Issue (i): whether Cenvat credit was admissible on canteen-related input services, including cooking, washing and allied services.
Analysis: The appellant was under a statutory obligation to maintain a canteen under Section 46 of the Factories Act, 1948. The services used for providing food and maintaining the worker's canteen were treated as input services connected with the business of manufacture. The issue was covered by the cited Tribunal decisions recognizing credit on canteen services.
Conclusion: Credit on canteen-related input services was admissible and the denial was unsustainable.
Issue (ii): whether credit was admissible on professional fee paid for selection of a manager and on services used for shifting burnt blade ash outside the factory.
Analysis: The professional fee for selection of a manager was treated as an eligible input service on the basis of the cited Tribunal precedents. Likewise, the activity of shifting burnt blade ash outside the factory premises was held to be covered by earlier decisions, as it was a necessary activity connected with the manufacturing process and factory operations.
Conclusion: Credit on these services was admissible and the denial was set aside.

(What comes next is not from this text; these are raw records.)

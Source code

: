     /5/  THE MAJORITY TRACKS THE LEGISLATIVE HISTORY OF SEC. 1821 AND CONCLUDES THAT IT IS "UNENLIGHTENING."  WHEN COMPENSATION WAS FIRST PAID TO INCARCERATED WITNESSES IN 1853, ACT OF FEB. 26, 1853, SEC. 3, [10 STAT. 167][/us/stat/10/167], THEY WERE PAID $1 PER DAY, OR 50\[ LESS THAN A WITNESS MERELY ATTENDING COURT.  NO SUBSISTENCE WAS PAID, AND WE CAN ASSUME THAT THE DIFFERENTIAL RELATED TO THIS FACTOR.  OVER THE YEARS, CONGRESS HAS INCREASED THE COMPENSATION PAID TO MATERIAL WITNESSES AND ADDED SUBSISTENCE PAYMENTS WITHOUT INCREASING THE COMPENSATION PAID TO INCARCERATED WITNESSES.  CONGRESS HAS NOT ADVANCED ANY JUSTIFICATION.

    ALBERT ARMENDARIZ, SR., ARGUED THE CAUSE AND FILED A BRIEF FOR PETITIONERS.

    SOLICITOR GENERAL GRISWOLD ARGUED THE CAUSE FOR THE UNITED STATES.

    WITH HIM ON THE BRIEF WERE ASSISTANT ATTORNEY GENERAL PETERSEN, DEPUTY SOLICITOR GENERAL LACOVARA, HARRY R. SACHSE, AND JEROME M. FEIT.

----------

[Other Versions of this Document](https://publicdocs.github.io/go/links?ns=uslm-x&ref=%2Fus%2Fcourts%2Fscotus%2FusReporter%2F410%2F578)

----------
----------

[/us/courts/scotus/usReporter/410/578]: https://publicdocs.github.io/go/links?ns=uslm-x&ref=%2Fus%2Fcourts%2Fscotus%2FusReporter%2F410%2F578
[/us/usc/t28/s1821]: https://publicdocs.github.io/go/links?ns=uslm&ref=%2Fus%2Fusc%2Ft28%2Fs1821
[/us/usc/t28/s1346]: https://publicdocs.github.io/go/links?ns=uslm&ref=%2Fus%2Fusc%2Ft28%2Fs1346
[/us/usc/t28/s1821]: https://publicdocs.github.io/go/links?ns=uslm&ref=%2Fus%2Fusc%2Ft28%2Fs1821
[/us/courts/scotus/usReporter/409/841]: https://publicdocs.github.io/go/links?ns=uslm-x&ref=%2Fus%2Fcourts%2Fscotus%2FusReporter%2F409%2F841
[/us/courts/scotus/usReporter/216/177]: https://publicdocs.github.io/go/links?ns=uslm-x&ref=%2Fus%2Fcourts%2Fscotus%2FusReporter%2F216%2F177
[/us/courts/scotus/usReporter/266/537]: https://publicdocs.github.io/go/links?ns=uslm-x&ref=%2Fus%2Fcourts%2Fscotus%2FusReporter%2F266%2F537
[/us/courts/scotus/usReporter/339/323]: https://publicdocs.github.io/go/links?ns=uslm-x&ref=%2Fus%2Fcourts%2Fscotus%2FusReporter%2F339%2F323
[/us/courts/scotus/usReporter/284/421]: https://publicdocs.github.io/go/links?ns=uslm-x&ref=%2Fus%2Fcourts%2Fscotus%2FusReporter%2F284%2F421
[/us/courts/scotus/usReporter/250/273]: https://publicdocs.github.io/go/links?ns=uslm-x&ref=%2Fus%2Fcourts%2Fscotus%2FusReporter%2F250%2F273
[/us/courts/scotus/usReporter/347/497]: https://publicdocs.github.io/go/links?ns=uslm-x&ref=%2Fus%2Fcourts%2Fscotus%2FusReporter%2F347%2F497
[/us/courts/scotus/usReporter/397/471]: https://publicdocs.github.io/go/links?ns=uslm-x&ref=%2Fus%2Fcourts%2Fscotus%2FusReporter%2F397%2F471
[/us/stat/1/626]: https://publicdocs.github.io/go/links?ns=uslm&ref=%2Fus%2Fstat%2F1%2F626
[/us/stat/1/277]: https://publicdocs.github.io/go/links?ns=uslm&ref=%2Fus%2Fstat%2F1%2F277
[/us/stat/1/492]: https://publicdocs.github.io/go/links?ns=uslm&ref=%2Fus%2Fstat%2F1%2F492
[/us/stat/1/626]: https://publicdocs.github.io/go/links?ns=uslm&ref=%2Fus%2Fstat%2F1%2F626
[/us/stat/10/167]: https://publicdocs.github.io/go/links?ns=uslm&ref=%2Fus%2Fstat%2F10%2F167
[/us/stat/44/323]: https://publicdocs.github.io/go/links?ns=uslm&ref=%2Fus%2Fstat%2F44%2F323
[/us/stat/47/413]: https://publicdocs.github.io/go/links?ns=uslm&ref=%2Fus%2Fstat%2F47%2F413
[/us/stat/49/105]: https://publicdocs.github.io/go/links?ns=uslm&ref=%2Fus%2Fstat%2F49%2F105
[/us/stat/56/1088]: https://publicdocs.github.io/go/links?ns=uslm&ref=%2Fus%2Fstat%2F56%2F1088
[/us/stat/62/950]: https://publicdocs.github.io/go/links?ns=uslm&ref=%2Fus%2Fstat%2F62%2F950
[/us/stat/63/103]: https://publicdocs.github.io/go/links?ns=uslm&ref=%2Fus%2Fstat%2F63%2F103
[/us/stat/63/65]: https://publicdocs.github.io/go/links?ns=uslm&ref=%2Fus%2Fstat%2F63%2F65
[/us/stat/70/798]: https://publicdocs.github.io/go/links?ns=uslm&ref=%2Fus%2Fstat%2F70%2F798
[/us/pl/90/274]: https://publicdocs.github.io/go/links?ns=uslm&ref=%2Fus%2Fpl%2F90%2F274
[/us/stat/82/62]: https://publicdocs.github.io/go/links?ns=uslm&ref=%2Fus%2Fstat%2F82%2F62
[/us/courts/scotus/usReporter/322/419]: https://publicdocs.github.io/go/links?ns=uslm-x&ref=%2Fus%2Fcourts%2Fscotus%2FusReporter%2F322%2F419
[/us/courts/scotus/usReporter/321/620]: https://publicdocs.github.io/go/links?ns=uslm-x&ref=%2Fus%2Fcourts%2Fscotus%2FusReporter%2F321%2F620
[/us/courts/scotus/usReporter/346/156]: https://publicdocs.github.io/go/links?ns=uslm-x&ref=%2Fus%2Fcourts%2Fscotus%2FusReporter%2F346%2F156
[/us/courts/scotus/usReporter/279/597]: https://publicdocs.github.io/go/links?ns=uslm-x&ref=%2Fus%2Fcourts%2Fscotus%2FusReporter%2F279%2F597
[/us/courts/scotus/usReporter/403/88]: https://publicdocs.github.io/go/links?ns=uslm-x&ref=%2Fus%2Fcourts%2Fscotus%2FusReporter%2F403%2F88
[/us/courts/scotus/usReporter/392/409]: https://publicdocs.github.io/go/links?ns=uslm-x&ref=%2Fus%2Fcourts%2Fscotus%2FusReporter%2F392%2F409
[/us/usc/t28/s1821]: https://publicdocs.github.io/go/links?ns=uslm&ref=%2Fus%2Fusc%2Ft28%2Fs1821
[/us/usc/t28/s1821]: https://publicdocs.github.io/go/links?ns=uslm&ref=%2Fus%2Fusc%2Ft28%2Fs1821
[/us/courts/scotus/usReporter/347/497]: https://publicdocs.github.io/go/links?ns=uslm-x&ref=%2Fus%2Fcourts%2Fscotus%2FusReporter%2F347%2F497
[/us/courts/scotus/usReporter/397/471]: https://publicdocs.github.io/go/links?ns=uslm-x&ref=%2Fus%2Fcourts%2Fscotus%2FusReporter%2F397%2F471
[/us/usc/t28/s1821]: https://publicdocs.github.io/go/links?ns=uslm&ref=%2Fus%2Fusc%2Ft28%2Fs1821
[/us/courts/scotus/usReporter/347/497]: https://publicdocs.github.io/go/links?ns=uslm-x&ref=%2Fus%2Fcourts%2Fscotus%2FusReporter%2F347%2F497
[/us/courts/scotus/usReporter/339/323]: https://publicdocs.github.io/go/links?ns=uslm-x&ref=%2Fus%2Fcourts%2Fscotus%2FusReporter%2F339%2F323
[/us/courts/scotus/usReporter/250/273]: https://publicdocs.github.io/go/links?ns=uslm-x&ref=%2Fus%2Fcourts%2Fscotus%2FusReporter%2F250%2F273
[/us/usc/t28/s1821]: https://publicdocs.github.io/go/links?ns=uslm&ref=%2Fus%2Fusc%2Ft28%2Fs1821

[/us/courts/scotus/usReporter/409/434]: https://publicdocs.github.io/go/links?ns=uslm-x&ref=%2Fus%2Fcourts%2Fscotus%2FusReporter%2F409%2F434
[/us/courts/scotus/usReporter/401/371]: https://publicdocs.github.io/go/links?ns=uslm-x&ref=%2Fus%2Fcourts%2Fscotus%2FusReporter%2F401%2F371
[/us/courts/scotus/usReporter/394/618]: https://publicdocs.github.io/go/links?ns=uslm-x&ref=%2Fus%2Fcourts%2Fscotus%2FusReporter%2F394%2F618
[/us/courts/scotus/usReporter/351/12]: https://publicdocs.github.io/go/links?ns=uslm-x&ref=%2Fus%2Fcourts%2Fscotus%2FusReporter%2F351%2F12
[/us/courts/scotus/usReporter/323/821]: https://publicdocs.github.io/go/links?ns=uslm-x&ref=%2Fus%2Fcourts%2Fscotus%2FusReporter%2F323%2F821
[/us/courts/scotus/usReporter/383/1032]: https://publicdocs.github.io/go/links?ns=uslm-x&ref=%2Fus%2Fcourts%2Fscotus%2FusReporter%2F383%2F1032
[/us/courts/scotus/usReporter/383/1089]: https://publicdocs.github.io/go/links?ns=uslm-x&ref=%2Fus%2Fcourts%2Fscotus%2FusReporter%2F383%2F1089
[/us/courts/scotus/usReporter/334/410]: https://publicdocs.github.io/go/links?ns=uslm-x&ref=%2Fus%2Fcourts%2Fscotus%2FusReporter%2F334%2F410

Issue (iii): whether credit was rightly denied on renovation work undertaken in the recreation room for a separate union room.
Analysis: The renovation of the union room was held not to fall within the inclusive part of the definition of input service. It was not treated as a service used in or in relation to the manufacture of the final product, and therefore did not qualify for credit.
Conclusion: Denial of credit on the renovation of the union room was upheld.
Final Conclusion: The order was modified by allowing Cenvat credit on the eligible input services and by sustaining only the denial relating to renovation of the separate union room, with the penalty set aside.
Ratio Decidendi: Services integrally connected with statutory canteen obligations or with the manufacturing and factory operations qualify as input services for Cenvat credit, but renovation of a union room not used in or in relation to manufacture does not.